**Work order**
Only these lines, please: the first one of the records through the one containing "# Experimental testing", retyped exactly, both ends included and pictures omitted.
*** Opening Source information ***
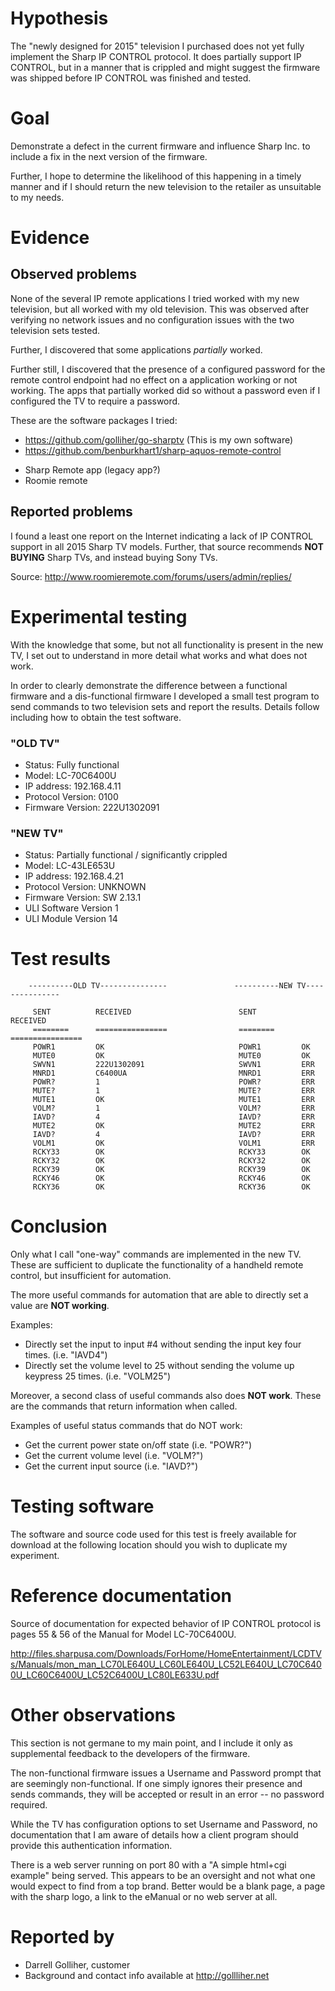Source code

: # Hypothesis

The "newly designed for 2015" television I purchased does not yet fully implement the Sharp IP CONTROL protocol.  It does partially support IP CONTROL, but in a manner that is crippled and might suggest the firmware
was shipped before IP CONTROL was finished and tested.

# Goal

Demonstrate a defect in the current firmware and influence Sharp Inc. to include a fix in the next version of the firmware.  

Further, I hope to determine the likelihood of this happening in a timely manner and if I should return the new television to the retailer as unsuitable to my needs.

# Evidence

## Observed problems
None of the several IP remote applications I tried worked with my new television, but all worked with my old television.   This was observed after verifying no network issues and no configuration issues with the two television sets tested.

Further, I discovered that some applications *partially* worked.

Further still, I discovered that the presence of a configured password for the remote control endpoint had no effect on a application working or not working.   The apps that partially worked did so without a password even if I configured the TV to require a password.

These are the software packages I tried:
- https://github.com/golliher/go-sharptv   (This is my own software)
- https://github.com/benburkhart1/sharp-aquos-remote-control
* Sharp Remote app (legacy app?)
* Roomie remote


## Reported problems
I found a least one report on the Internet indicating a lack of IP CONTROL support in all 2015 Sharp TV models.  Further, that source recommends **NOT BUYING** Sharp TVs, and instead buying Sony TVs.

Source: http://www.roomieremote.com/forums/users/admin/replies/


# Experimental testing

With the knowledge that some, but not all functionality is present in the new TV, I set out
to understand in more detail what works and what does not work.

In order to clearly demonstrate the difference between a functional firmware and a dis-functional firmware
I developed a small test program to send commands to two television sets and report the results.  Details follow
including how to obtain the test software.

### "OLD TV"

- Status:  Fully functional
- Model: LC-70C6400U
- IP address: 192.168.4.11
- Protocol Version: 0100
- Firmware Version: 222U1302091

### "NEW TV"

- Status:  Partially functional / significantly crippled
- Model: LC-43LE653U
- IP address: 192.168.4.21
- Protocol Version:    UNKNOWN
- Firmware Version:   SW 2.13.1
- ULI Software Version 1
- ULI Module Version 14



# Test results

        ----------OLD TV---------------               ----------NEW TV---------------

         SENT          RECEIVED                        SENT          RECEIVED
         ========      ================                ========      ================
         POWR1         OK                              POWR1         OK
         MUTE0         OK                              MUTE0         OK
         SWVN1         222U1302091                     SWVN1         ERR
         MNRD1         C6400UA                         MNRD1         ERR
         POWR?         1                               POWR?         ERR
         MUTE?         1                               MUTE?         ERR
         MUTE1         OK                              MUTE1         ERR
         VOLM?         1                               VOLM?         ERR
         IAVD?         4                               IAVD?         ERR
         MUTE2         OK                              MUTE2         ERR
         IAVD?         4                               IAVD?         ERR
         VOLM1         OK                              VOLM1         ERR
         RCKY33        OK                              RCKY33        OK
         RCKY32        OK                              RCKY32        OK
         RCKY39        OK                              RCKY39        OK
         RCKY46        OK                              RCKY46        OK
         RCKY36        OK                              RCKY36        OK

# Conclusion

Only what I call "one-way" commands are implemented in the new TV.  These are sufficient to duplicate the functionality of a handheld remote control, but insufficient for automation.

The more useful commands for automation that are able to directly set a value are **NOT working**.

Examples:

- Directly set the input to input #4 without sending the input key four times.    (i.e.   "IAVD4")
- Directly set the volume level to 25 without sending the volume up keypress 25 times. (i.e. "VOLM25")

Moreover, a second class of useful commands also does **NOT work**.  These are the commands that return information when called.

Examples of useful status commands that do NOT work:

- Get the current power state on/off state (i.e. "POWR?")
- Get the current volume level (i.e. "VOLM?")
- Get the current input source (i.e. "IAVD?")



# Testing software

The software and source code used for this test is freely available for download at the following location should you wish to duplicate my experiment.



# Reference documentation

Source of documentation for expected behavior of IP CONTROL protocol is pages 55 & 56 of the Manual for Model LC-70C6400U.

http://files.sharpusa.com/Downloads/ForHome/HomeEntertainment/LCDTVs/Manuals/mon_man_LC70LE640U_LC60LE640U_LC52LE640U_LC70C6400U_LC60C6400U_LC52C6400U_LC80LE633U.pdf

# Other observations

This section is not germane to my main point, and I include it only as supplemental feedback to the developers of the firmware.

The non-functional firmware issues a Username and Password prompt that are seemingly non-functional.  If one simply ignores their presence and sends commands, they will be accepted or result in an error -- no password required.

While the TV has configuration options to set Username and Password, no documentation that I am aware of details how a client program should provide this authentication information.

There is a web server running on port 80 with a "A simple html+cgi example" being served.  This appears to be an oversight and not what one would expect to find from a top brand.   Better would be a blank page, a page with the sharp logo, a link to the eManual or no web server at all.

# Reported by

- Darrell Golliher, customer
- Background and contact info available at http://gollliher.net
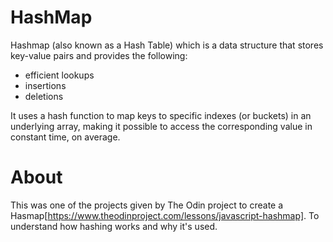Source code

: # HashMap

Hashmap (also known as a Hash Table) which is a data structure that stores key-value pairs and provides the following:
+ efficient lookups
+ insertions
+ deletions

It uses a hash function to map keys to specific indexes (or buckets) in an underlying array, making it possible to access the corresponding value in constant time, on average.

# About

This was one of the projects given by The Odin project to create a Hasmap[https://www.theodinproject.com/lessons/javascript-hashmap]. To understand how hashing works and why it's used.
*** Closing Source information ***
**Output of the task**
Source code

: # Hypothesis

The "newly designed for 2015" television I purchased does not yet fully implement the Sharp IP CONTROL protocol.  It does partially support IP CONTROL, but in a manner that is crippled and might suggest the firmware
was shipped before IP CONTROL was finished and tested.

# Goal

Demonstrate a defect in the current firmware and influence Sharp Inc. to include a fix in the next version of the firmware.  

Further, I hope to determine the likelihood of this happening in a timely manner and if I should return the new television to the retailer as unsuitable to my needs.

# Evidence

## Observed problems
None of the several IP remote applications I tried worked with my new television, but all worked with my old television.   This was observed after verifying no network issues and no configuration issues with the two television sets tested.

Further, I discovered that some applications *partially* worked.

Further still, I discovered that the presence of a configured password for the remote control endpoint had no effect on a application working or not working.   The apps that partially worked did so without a password even if I configured the TV to require a password.

These are the software packages I tried:
- https://github.com/golliher/go-sharptv   (This is my own software)
- https://github.com/benburkhart1/sharp-aquos-remote-control
* Sharp Remote app (legacy app?)
* Roomie remote


## Reported problems
I found a least one report on the Internet indicating a lack of IP CONTROL support in all 2015 Sharp TV models.  Further, that source recommends **NOT BUYING** Sharp TVs, and instead buying Sony TVs.

Source: http://www.roomieremote.com/forums/users/admin/replies/


# Experimental testing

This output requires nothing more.